レムは小説で、タルコフスキーは映画で「ソラリス」を語りました。
語り手によって物語は花開き、そこに潜む光と影とは、その時はじめて見い出されます。
物語が語り手を語るのではない。
ソラリスからのプレゼント?
(2007-03-31)
決して忘れてはいないが、普段は心の奥底に閉じ込めてある記憶が誰にでもあります。考えないようにしないとそれに押しつぶされて日常生活が営めなくなってしまいますから。
ソラリスが見せてくれるのはそんな記憶。しかもその人についての記憶を具現化した「人」として現れる。その人がここにいるはずがないという恐怖と、同時にもたらす辛い記憶が二重に混乱を来す。

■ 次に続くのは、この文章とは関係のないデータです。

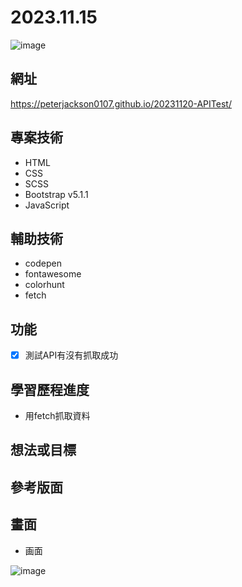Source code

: # 2023.11.15
![image](https://github.com/peterjackson0107/20231120APITest/assets/151004314/c672a6d7-43b9-4ee6-9d38-d40fa905b4ef)

## 網址
https://peterjackson0107.github.io/20231120-APITest/

## 專案技術
- HTML
- CSS
- SCSS
- Bootstrap v5.1.1
- JavaScript

## 輔助技術
- codepen
- fontawesome
- colorhunt
- fetch

## 功能
- [x] 測試API有沒有抓取成功

## 學習歷程進度
* 用fetch抓取資料

## 想法或目標

## 參考版面

## 畫面
* 画面

![image](https://github.com/peterjackson0107/20231120APITest/assets/151004314/3b6729ea-23a2-4cbe-beca-9d9f13bb4433)
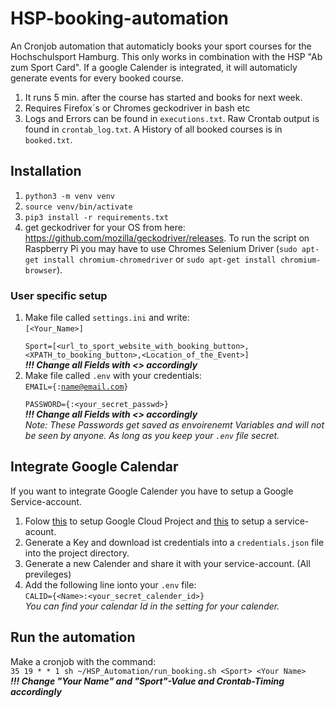 # HSP-booking-automation
An Cronjob automation that automaticly books your sport courses for the Hochschulsport Hamburg. This only works in combination with the HSP "Ab zum Sport Card". If a google Calender is integrated, it will automaticly generate events for every booked course.

1. It runs 5 min. after the course has started and books for next week.
2. Requires Firefox´s or Chromes geckodriver in bash etc
3. Logs and Errors can be found in `executions.txt`. Raw Crontab output is found in `crontab_log.txt`. A History of all booked courses is in `booked.txt`.

## Installation
1. `python3 -m venv venv`
2. `source venv/bin/activate`
3. `pip3 install -r requirements.txt`
4. get geckodriver for your OS from here: https://github.com/mozilla/geckodriver/releases. To run the script on Raspberry Pi you may have to use Chromes Selenium Driver (`sudo apt-get install chromium-chromedriver` or `sudo apt-get install chromium-browser`).

### User specific setup
1. Make file called `settings.ini` and write:\
    <code>[<Your_Name>]\
    Sport=[<url_to_sport_website_with_booking_button>,<XPATH_to_booking_button>,<Location_of_the_Event>]</code>\
     <em><strong>!!! Change all Fields with <> accordingly</strong></em>
2. Make file called `.env` with your credentials:\
<code>EMAIL={<Name>:<name@email.com>}\
PASSWORD={<Name>:<your_secret_passwd>}</code>\
 <em><strong>!!! Change all Fields with <> accordingly</strong></em>
\
*Note: These Passwords get saved as envoirenemt Variables and will not be seen by anyone. As long as you keep your `.env` file secret.*

## Integrate Google Calendar
If you want to integrate Google Calender you have to setup a Google Service-account.
1. Folow [this](https://developers.google.com/calendar/api/quickstart/python?hl=de) to setup Google Cloud Project and [this](https://cloud.google.com/iam/docs/creating-managing-service-accounts?hl=de) to setup a service-acount.
2. Generate a Key and download ist credentials into a `credentials.json` file into the project directory.
3. Generate a new Calender and share it with your service-account. (All previleges)
4. Add the following line ionto your `.env` file:\
 `CALID={<Name>:<your_secret_calender_id>}` \
 <em>You can find your calendar Id in the setting for your calender.</em>

## Run the automation
Make a cronjob with the command:\
 `35 19 * * 1 sh ~/HSP_Automation/run_booking.sh <Sport> <Your Name>`\
 <em><strong>!!! Change "Your Name" and "Sport"-Value and Crontab-Timing accordingly</strong></em>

精神科医ケルヴィンのメモリーから形を現したのは「妻」だった。彼の記憶に刻まれたことだけが彼女の知るすべてである。初めは恐怖に駆られていたケルヴィンだが、次第に「妻」と再び愛し合うことになる。現実の世界で後悔していたことをやり直すために。「妻」は自分の存在の由来を知り消え去りたいと思う。そしてケルヴィンは…。

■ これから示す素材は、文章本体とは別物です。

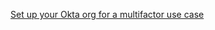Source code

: [Set up your Okta org for a multifactor use case](/docs/guides/oie-embedded-common-org-setup/ios/main/#set-up-your-okta-org-for-a-multifactor-use-case)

地球に戻って後悔の念に苛まれる生活を再び送るか、ソラリスの庇護の下、幻影というにはあまりにリアルな「妻」とすごすのか、人生への執着を捨てたとき魂が救済されるのかもしれないと思う。
心地良い☆
(2007-01-29)
個人的には、SFラブストーリー、と受け取った。
見るからに不思議な惑星・ソラリス(こういう絵は好き)
ゆったりとたゆたう物語にフィットした、抑えた演技(演技ってよくわからんけ
ど、そう感じた)と、若干SFっぽい音楽(ヴァンゲリスを抑えた感じ)
娯楽色は少ないけど、心地よい作品です。
ソラリスは監視に気付いている。身を守るためか、侵略のためか、近づく船内の人の記憶から、その人の心に最も強くある人物のコピーを作る。
だんだん、誰が人間なのか、誰がコピーなのかがわからなくなってくる。
だが、そんなコト、どうでもいい、と思えてくる。
ゴードンの、『人間が優位であるべき』という台詞がカンに触る。誰が決めたの?
少なくとも、心があるんだから、どっちでもいいんじゃないか。